Print this span of the material below exactly: the line with "- MUST be fixed", the line with "- MUST use one of the supported URL Schemes", and every line between them, but nothing else.

**Data excerpts**
"""

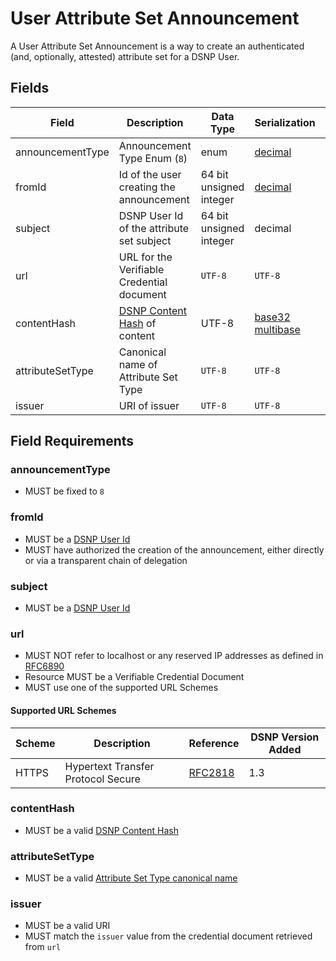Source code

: # User Attribute Set Announcement

A User Attribute Set Announcement is a way to create an authenticated (and, optionally, attested) attribute set for a DSNP User.

## Fields

| Field | Description | Data Type | Serialization | Parquet Type | Bloom Filter |
| ----- | ----------- | --------- | ------------- | ------------ | ------------ |
| announcementType | Announcement Type Enum (`8`) | enum | [decimal](../Serializations.md#decimal) | `INT32` | no |
| fromId | Id of the user creating the announcement | 64 bit unsigned integer | [decimal](../Serializations.md#decimal) | `UINT_64` | YES |
| subject | DSNP User Id of the attribute set subject | 64 bit unsigned integer | decimal | `UINT_64` | YES |
| url | URL for the Verifiable Credential document | `UTF-8` | `UTF-8` | `UTF8` | no |
| contentHash | [DSNP Content Hash](../Identifiers.md#dsnp-content-hash) of content | UTF-8 | [base32 multibase](../Serializations.md#base32-multibase) | `UTF8` | YES |
| attributeSetType | Canonical name of Attribute Set Type | `UTF-8` | `UTF-8` | `UTF8` | YES |
| issuer | URI of issuer | `UTF-8` | `UTF-8` | `UTF8` | YES |

## Field Requirements

### announcementType

- MUST be fixed to `8`

### fromId

- MUST be a [DSNP User Id](../Identifiers.md#dsnp-user-id)
- MUST have authorized the creation of the announcement, either directly or via a transparent chain of delegation

### subject

- MUST be a [DSNP User Id](../Identifiers.md#dsnp-user-id)

### url

- MUST NOT refer to localhost or any reserved IP addresses as defined in [RFC6890](https://datatracker.ietf.org/doc/html/rfc6890)
- Resource MUST be a Verifiable Credential Document
- MUST use one of the supported URL Schemes

#### Supported URL Schemes

| Scheme | Description | Reference | DSNP Version Added |
| ------ |------------ | --------- | ------------------ |
| HTTPS | Hypertext Transfer Protocol Secure | [RFC2818](https://datatracker.ietf.org/doc/html/rfc2818) | 1.3 |

### contentHash

- MUST be a valid [DSNP Content Hash](../Identifiers.md#dsnp-content-hash)

### attributeSetType

- MUST be a valid [Attribute Set Type canonical name](../AttributeSets.md#canonical-naming)

### issuer

- MUST be a valid URI
- MUST match the `issuer` value from the credential document retrieved from `url`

"""

**Your solution**
- MUST be fixed to `8`

### fromId

- MUST be a [DSNP User Id](../Identifiers.md#dsnp-user-id)
- MUST have authorized the creation of the announcement, either directly or via a transparent chain of delegation

### subject

- MUST be a [DSNP User Id](../Identifiers.md#dsnp-user-id)

### url

- MUST NOT refer to localhost or any reserved IP addresses as defined in [RFC6890](https://datatracker.ietf.org/doc/html/rfc6890)
- Resource MUST be a Verifiable Credential Document
- MUST use one of the supported URL Schemes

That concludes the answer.